Aim of the exercise:
Every line below that mentions the word "satisfied" should be copied out.

Data extracted from a collection
-.-.-
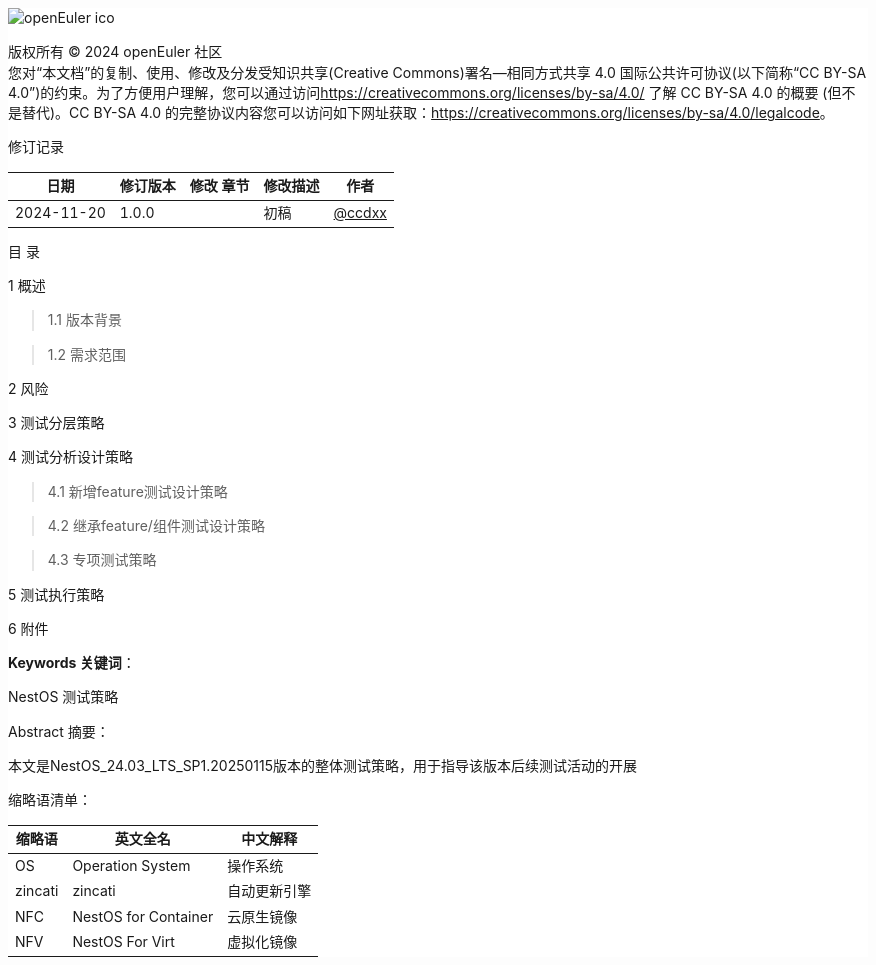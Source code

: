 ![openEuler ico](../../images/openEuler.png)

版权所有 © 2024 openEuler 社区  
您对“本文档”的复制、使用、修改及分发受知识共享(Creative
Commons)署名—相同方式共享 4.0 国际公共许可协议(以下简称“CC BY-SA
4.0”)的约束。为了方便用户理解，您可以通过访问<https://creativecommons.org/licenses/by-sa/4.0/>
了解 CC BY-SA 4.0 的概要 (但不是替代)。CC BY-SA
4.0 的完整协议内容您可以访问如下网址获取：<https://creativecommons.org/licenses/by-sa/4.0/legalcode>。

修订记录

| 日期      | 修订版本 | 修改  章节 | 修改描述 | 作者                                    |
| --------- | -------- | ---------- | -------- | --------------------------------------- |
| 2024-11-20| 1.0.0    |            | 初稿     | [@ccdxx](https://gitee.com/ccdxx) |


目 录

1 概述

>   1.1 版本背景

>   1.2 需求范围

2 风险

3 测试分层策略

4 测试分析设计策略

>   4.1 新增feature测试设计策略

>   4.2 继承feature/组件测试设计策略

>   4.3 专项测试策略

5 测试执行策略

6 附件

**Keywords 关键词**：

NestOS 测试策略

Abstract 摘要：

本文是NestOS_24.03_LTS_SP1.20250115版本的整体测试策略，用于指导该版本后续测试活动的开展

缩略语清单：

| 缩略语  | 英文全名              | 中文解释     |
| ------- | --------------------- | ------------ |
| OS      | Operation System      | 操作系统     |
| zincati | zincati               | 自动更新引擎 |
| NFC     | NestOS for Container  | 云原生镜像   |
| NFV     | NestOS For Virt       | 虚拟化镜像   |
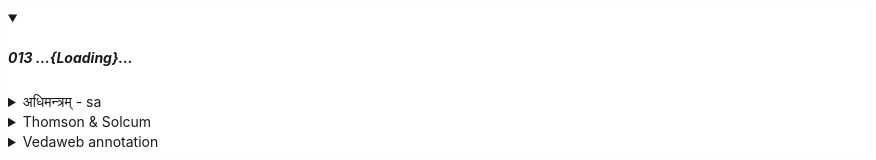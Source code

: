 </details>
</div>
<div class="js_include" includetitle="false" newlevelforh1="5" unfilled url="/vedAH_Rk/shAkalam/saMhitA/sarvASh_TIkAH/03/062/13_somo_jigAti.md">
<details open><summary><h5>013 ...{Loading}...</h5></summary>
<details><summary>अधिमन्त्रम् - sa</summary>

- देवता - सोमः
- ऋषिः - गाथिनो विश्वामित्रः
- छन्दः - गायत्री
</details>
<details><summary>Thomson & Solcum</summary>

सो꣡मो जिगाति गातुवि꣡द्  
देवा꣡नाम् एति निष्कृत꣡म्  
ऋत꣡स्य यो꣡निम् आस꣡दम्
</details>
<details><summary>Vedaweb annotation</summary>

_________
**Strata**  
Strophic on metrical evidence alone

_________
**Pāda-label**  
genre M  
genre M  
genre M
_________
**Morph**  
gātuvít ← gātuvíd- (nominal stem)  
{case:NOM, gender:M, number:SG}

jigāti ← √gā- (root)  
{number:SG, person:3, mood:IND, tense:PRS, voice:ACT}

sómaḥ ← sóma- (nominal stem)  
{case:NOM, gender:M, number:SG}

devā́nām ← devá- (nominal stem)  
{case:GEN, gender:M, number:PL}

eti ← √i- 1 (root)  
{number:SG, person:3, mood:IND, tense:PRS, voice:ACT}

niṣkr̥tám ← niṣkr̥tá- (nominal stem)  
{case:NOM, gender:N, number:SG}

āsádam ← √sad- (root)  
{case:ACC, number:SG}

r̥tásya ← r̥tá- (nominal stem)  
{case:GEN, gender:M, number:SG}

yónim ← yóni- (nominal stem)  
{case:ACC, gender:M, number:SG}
-.-.-
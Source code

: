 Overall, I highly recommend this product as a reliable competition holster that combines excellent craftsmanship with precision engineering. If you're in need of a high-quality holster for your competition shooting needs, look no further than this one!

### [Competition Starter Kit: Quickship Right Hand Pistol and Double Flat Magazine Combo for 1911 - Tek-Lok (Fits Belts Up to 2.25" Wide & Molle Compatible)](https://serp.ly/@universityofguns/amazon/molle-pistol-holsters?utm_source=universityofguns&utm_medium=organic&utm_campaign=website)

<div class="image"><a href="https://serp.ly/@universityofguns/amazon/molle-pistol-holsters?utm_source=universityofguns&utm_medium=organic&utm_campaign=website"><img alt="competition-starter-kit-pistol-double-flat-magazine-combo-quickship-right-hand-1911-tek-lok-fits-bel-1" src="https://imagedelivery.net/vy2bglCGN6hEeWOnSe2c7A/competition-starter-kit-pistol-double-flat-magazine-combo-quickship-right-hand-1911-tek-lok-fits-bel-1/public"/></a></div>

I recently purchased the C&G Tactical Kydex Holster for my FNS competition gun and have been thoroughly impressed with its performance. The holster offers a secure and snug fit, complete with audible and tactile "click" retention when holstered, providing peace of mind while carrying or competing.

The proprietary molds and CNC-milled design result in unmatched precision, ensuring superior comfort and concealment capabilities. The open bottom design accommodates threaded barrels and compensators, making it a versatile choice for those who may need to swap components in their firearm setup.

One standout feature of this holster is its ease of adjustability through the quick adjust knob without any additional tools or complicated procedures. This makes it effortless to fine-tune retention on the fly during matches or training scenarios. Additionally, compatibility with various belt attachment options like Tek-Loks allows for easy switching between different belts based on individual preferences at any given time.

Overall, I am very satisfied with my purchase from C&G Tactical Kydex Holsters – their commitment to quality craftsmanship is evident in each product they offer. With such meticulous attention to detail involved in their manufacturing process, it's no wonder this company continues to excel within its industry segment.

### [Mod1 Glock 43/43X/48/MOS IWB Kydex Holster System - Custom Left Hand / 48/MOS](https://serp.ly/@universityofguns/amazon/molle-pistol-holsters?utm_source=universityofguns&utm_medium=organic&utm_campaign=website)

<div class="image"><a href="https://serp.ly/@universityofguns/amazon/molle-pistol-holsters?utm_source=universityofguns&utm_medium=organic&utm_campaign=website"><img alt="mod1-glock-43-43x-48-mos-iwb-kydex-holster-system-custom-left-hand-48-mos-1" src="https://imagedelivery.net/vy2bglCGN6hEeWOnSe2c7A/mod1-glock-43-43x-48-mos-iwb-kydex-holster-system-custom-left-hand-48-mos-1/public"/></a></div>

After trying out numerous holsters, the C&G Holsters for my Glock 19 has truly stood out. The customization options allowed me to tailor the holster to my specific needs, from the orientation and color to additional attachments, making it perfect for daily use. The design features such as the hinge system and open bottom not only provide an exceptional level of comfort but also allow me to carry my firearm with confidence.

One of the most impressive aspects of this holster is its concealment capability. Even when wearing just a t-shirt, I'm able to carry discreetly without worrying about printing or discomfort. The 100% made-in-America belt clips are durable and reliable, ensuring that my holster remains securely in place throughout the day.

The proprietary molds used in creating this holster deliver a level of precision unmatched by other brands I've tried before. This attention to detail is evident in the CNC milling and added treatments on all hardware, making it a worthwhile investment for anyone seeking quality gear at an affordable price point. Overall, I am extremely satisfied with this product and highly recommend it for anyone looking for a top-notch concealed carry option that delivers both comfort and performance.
-.-.-
Exercise result:
Overall, I am very satisfied with my purchase from C&G Tactical Kydex Holsters – their commitment to quality craftsmanship is evident in each product they offer. With such meticulous attention to detail involved in their manufacturing process, it's no wonder this company continues to excel within its industry segment.
The proprietary molds used in creating this holster deliver a level of precision unmatched by other brands I've tried before. This attention to detail is evident in the CNC milling and added treatments on all hardware, making it a worthwhile investment for anyone seeking quality gear at an affordable price point. Overall, I am extremely satisfied with this product and highly recommend it for anyone looking for a top-notch concealed carry option that delivers both comfort and performance.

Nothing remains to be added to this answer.